___ DATA FOR REVIEW ___

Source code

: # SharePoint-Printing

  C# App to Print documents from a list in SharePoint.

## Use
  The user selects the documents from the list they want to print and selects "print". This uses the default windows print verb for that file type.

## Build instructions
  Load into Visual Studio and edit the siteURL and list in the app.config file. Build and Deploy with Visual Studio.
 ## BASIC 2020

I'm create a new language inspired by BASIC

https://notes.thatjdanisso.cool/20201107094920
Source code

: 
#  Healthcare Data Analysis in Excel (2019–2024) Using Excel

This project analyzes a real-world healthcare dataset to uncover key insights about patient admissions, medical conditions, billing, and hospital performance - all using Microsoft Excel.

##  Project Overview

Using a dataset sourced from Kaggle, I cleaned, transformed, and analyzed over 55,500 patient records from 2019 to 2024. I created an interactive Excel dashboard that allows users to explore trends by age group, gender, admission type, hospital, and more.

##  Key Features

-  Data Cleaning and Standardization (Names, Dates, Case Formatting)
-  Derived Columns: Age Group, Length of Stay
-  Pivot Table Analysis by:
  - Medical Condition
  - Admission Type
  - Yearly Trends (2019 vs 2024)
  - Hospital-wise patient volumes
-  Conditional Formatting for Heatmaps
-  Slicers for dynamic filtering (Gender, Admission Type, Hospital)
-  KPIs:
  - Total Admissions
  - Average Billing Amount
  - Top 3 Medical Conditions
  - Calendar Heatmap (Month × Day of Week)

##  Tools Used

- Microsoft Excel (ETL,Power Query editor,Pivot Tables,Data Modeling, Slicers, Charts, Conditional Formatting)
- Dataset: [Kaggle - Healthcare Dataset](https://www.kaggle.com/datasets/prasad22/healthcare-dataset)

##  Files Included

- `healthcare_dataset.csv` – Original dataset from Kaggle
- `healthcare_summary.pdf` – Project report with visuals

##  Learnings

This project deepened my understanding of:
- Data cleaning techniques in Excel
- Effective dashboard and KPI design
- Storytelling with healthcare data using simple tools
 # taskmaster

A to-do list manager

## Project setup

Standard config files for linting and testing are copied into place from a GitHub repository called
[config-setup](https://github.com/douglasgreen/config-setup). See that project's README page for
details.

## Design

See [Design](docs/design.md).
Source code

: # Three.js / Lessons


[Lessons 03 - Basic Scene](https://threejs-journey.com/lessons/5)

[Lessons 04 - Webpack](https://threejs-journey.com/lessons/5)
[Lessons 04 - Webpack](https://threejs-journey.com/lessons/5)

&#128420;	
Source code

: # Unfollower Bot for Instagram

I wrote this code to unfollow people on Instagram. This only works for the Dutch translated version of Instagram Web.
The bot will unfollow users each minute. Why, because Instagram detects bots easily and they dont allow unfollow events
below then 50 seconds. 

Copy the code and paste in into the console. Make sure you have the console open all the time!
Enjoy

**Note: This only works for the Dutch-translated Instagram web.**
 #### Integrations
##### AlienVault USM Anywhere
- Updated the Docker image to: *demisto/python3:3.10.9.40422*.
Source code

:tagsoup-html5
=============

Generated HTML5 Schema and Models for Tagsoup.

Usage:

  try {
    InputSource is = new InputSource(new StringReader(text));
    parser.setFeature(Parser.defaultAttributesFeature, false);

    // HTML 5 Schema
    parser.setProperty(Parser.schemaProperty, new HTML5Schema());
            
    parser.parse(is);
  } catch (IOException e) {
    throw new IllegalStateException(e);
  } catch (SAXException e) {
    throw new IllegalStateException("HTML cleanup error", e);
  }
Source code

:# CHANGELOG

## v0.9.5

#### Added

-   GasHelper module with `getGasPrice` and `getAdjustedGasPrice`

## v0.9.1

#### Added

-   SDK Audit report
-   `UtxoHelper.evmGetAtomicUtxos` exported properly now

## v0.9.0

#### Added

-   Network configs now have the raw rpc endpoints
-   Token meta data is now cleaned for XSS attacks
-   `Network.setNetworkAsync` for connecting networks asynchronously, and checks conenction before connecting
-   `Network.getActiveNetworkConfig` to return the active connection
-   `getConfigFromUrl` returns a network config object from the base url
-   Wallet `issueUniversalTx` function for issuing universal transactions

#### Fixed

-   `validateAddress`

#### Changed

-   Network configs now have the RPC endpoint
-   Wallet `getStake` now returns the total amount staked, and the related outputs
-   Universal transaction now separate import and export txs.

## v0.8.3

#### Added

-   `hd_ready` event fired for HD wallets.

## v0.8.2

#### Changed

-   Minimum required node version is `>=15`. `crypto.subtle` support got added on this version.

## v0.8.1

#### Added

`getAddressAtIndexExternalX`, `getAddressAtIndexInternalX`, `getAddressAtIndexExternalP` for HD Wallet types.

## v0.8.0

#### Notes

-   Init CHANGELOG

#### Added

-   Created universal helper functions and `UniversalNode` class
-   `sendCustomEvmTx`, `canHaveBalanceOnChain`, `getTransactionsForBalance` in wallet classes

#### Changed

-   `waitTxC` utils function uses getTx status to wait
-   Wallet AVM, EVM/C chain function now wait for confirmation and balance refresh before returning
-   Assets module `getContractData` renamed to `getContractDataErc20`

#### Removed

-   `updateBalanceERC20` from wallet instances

___

• **WHAT YOU ARE ASKED TO DO**
Exact copies of all the entries above are required.

• **SOLUTION FOR THIS EXERCISE**
Source code

: # SharePoint-Printing

  C# App to Print documents from a list in SharePoint.

## Use
  The user selects the documents from the list they want to print and selects "print". This uses the default windows print verb for that file type.

## Build instructions
  Load into Visual Studio and edit the siteURL and list in the app.config file. Build and Deploy with Visual Studio.
 ## BASIC 2020

I'm create a new language inspired by BASIC

https://notes.thatjdanisso.cool/20201107094920
Source code

: 
#  Healthcare Data Analysis in Excel (2019–2024) Using Excel

This project analyzes a real-world healthcare dataset to uncover key insights about patient admissions, medical conditions, billing, and hospital performance - all using Microsoft Excel.

##  Project Overview

Using a dataset sourced from Kaggle, I cleaned, transformed, and analyzed over 55,500 patient records from 2019 to 2024. I created an interactive Excel dashboard that allows users to explore trends by age group, gender, admission type, hospital, and more.

##  Key Features

-  Data Cleaning and Standardization (Names, Dates, Case Formatting)
-  Derived Columns: Age Group, Length of Stay
-  Pivot Table Analysis by:
  - Medical Condition
  - Admission Type
  - Yearly Trends (2019 vs 2024)
  - Hospital-wise patient volumes
-  Conditional Formatting for Heatmaps
-  Slicers for dynamic filtering (Gender, Admission Type, Hospital)
-  KPIs:
  - Total Admissions
  - Average Billing Amount
  - Top 3 Medical Conditions
  - Calendar Heatmap (Month × Day of Week)

##  Tools Used

- Microsoft Excel (ETL,Power Query editor,Pivot Tables,Data Modeling, Slicers, Charts, Conditional Formatting)
- Dataset: [Kaggle - Healthcare Dataset](https://www.kaggle.com/datasets/prasad22/healthcare-dataset)

##  Files Included

- `healthcare_dataset.csv` – Original dataset from Kaggle
- `healthcare_summary.pdf` – Project report with visuals

##  Learnings

This project deepened my understanding of:
- Data cleaning techniques in Excel
- Effective dashboard and KPI design
- Storytelling with healthcare data using simple tools
 # taskmaster

A to-do list manager

## Project setup

Standard config files for linting and testing are copied into place from a GitHub repository called
[config-setup](https://github.com/douglasgreen/config-setup). See that project's README page for
details.

## Design

See [Design](docs/design.md).
Source code

: # Three.js / Lessons


[Lessons 03 - Basic Scene](https://threejs-journey.com/lessons/5)

[Lessons 04 - Webpack](https://threejs-journey.com/lessons/5)
[Lessons 04 - Webpack](https://threejs-journey.com/lessons/5)

&#128420;	
Source code

: # Unfollower Bot for Instagram

I wrote this code to unfollow people on Instagram. This only works for the Dutch translated version of Instagram Web.
The bot will unfollow users each minute. Why, because Instagram detects bots easily and they dont allow unfollow events
below then 50 seconds. 

Copy the code and paste in into the console. Make sure you have the console open all the time!
Enjoy

**Note: This only works for the Dutch-translated Instagram web.**
 #### Integrations
##### AlienVault USM Anywhere
- Updated the Docker image to: *demisto/python3:3.10.9.40422*.
Source code

:tagsoup-html5
=============

Generated HTML5 Schema and Models for Tagsoup.

Usage:

  try {
    InputSource is = new InputSource(new StringReader(text));
    parser.setFeature(Parser.defaultAttributesFeature, false);

    // HTML 5 Schema
    parser.setProperty(Parser.schemaProperty, new HTML5Schema());
            
    parser.parse(is);
  } catch (IOException e) {
    throw new IllegalStateException(e);
  } catch (SAXException e) {
    throw new IllegalStateException("HTML cleanup error", e);
  }
Source code

:# CHANGELOG

## v0.9.5

#### Added

-   GasHelper module with `getGasPrice` and `getAdjustedGasPrice`

## v0.9.1

#### Added

-   SDK Audit report
-   `UtxoHelper.evmGetAtomicUtxos` exported properly now

## v0.9.0

#### Added

-   Network configs now have the raw rpc endpoints
-   Token meta data is now cleaned for XSS attacks
-   `Network.setNetworkAsync` for connecting networks asynchronously, and checks conenction before connecting
-   `Network.getActiveNetworkConfig` to return the active connection
-   `getConfigFromUrl` returns a network config object from the base url
-   Wallet `issueUniversalTx` function for issuing universal transactions

#### Fixed

-   `validateAddress`

#### Changed

-   Network configs now have the RPC endpoint
-   Wallet `getStake` now returns the total amount staked, and the related outputs
-   Universal transaction now separate import and export txs.

## v0.8.3

#### Added

-   `hd_ready` event fired for HD wallets.

## v0.8.2

#### Changed

-   Minimum required node version is `>=15`. `crypto.subtle` support got added on this version.

## v0.8.1

#### Added

`getAddressAtIndexExternalX`, `getAddressAtIndexInternalX`, `getAddressAtIndexExternalP` for HD Wallet types.

## v0.8.0

#### Notes

-   Init CHANGELOG

#### Added

-   Created universal helper functions and `UniversalNode` class
-   `sendCustomEvmTx`, `canHaveBalanceOnChain`, `getTransactionsForBalance` in wallet classes

#### Changed

-   `waitTxC` utils function uses getTx status to wait
-   Wallet AVM, EVM/C chain function now wait for confirmation and balance refresh before returning
-   Assets module `getContractData` renamed to `getContractDataErc20`

#### Removed

-   `updateBalanceERC20` from wallet instances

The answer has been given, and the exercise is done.